* _Dataset entries_
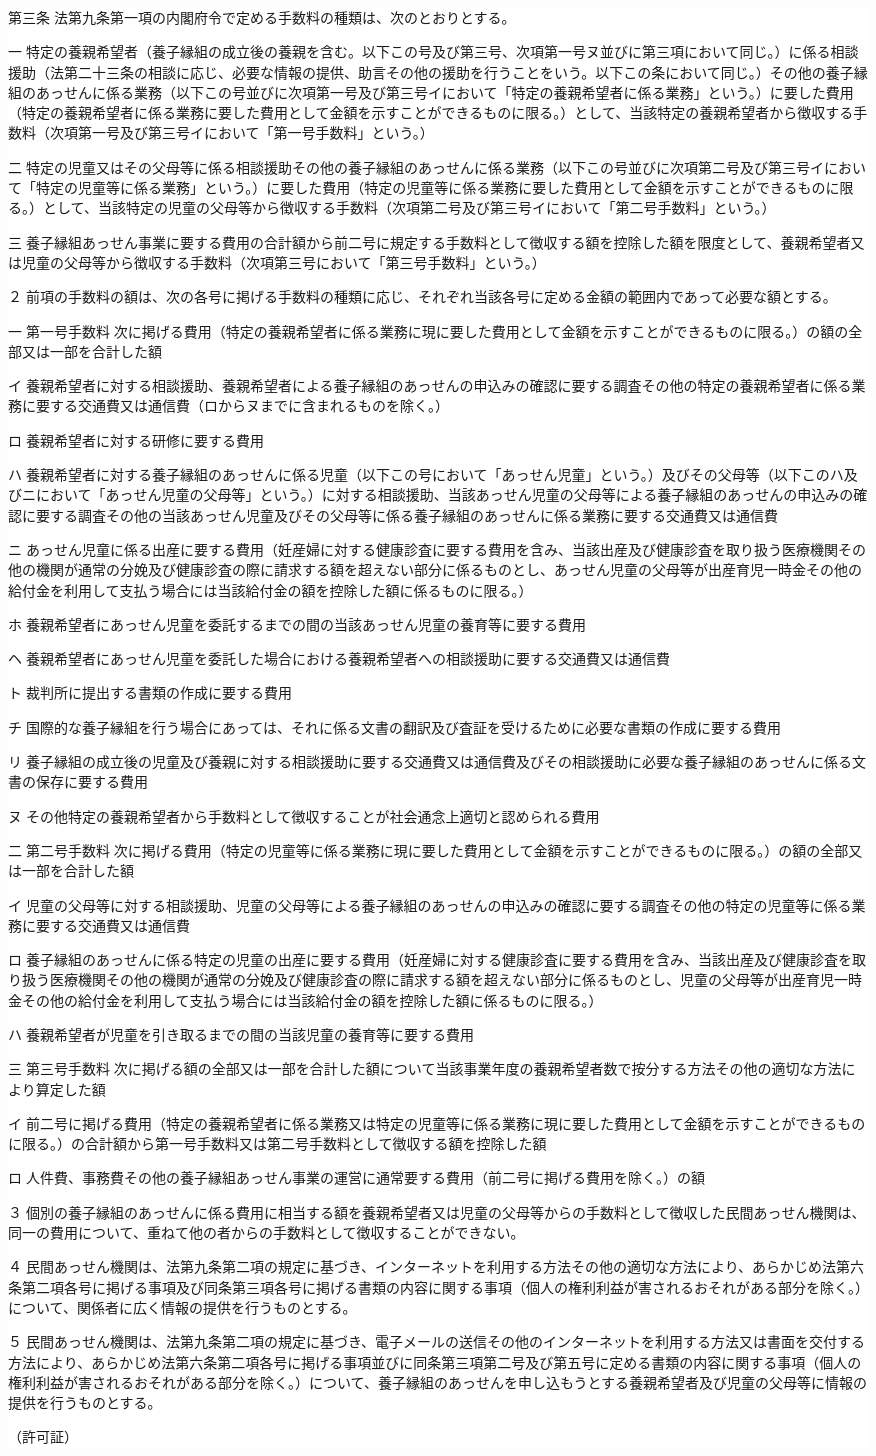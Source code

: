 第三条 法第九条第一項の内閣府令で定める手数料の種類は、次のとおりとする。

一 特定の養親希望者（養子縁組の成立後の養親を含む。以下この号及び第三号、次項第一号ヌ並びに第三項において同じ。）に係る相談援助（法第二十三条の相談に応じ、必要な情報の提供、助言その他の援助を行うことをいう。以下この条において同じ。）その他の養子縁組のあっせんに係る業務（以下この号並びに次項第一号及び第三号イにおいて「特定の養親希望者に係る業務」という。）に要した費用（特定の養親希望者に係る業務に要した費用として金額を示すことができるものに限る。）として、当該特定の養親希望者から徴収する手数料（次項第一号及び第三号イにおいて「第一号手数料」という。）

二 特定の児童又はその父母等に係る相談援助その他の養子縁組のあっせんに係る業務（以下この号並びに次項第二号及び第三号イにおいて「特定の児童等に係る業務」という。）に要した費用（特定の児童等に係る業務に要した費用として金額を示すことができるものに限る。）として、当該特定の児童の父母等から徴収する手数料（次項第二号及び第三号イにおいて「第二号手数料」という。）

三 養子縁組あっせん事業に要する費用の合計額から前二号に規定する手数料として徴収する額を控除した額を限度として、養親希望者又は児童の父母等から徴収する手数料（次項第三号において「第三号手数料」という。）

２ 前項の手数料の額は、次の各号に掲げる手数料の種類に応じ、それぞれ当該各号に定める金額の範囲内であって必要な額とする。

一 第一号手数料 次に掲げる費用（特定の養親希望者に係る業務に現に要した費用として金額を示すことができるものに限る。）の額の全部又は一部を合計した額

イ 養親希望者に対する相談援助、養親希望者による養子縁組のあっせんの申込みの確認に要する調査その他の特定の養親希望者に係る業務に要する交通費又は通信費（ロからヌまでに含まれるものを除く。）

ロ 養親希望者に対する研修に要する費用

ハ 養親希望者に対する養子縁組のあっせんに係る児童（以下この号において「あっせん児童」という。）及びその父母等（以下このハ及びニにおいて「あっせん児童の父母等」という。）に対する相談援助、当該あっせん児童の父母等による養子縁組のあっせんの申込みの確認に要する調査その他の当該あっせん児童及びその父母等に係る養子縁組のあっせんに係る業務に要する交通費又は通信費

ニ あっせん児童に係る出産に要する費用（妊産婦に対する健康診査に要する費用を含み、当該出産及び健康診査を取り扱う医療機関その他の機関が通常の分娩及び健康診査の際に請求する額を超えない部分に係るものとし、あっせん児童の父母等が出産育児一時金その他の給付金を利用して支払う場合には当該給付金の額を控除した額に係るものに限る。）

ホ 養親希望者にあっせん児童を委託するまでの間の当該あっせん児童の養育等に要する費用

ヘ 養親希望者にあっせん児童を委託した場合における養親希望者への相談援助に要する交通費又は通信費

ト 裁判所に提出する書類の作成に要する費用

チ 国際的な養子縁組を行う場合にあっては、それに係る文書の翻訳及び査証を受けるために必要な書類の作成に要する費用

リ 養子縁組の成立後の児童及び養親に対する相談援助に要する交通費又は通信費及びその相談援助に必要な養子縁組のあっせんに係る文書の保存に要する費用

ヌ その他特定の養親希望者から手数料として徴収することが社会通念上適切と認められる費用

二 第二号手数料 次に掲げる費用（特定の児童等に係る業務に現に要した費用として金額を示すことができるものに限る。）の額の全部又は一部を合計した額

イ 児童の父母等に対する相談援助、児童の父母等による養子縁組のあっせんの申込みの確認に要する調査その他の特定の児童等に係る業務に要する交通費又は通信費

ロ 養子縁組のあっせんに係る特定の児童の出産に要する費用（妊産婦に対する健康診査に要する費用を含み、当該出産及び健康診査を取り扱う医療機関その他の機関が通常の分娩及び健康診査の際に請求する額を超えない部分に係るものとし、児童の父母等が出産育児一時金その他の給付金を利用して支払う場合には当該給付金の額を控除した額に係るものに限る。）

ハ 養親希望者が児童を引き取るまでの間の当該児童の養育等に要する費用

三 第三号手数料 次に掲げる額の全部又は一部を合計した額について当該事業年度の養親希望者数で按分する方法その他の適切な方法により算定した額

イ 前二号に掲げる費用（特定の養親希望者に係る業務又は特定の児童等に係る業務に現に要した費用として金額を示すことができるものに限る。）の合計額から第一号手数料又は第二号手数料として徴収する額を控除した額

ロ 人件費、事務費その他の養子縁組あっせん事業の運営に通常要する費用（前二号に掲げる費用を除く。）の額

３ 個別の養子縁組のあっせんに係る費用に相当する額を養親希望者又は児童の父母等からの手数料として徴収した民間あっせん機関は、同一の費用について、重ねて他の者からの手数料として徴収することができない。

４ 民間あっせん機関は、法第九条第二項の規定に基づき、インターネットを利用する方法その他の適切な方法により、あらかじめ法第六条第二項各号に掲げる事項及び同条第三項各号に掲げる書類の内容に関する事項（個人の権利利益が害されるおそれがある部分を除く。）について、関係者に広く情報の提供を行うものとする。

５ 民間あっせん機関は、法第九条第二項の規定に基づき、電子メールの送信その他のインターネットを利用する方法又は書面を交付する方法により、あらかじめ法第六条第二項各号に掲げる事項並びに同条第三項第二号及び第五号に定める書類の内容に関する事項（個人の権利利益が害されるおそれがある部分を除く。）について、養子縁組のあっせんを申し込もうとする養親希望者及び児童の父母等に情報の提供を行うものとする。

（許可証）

* _Directions_
Please reproduce, exactly as they appear above, the lines from the line containing "ヌ その他特定の養親希望者か" up to and including the line containing "ハ 養親希望者が児童を引き取るまでの間の当該児童の養育等に要する費用".

* _Response to the task_
ヌ その他特定の養親希望者から手数料として徴収することが社会通念上適切と認められる費用

二 第二号手数料 次に掲げる費用（特定の児童等に係る業務に現に要した費用として金額を示すことができるものに限る。）の額の全部又は一部を合計した額

イ 児童の父母等に対する相談援助、児童の父母等による養子縁組のあっせんの申込みの確認に要する調査その他の特定の児童等に係る業務に要する交通費又は通信費

ロ 養子縁組のあっせんに係る特定の児童の出産に要する費用（妊産婦に対する健康診査に要する費用を含み、当該出産及び健康診査を取り扱う医療機関その他の機関が通常の分娩及び健康診査の際に請求する額を超えない部分に係るものとし、児童の父母等が出産育児一時金その他の給付金を利用して支払う場合には当該給付金の額を控除した額に係るものに限る。）

ハ 養親希望者が児童を引き取るまでの間の当該児童の養育等に要する費用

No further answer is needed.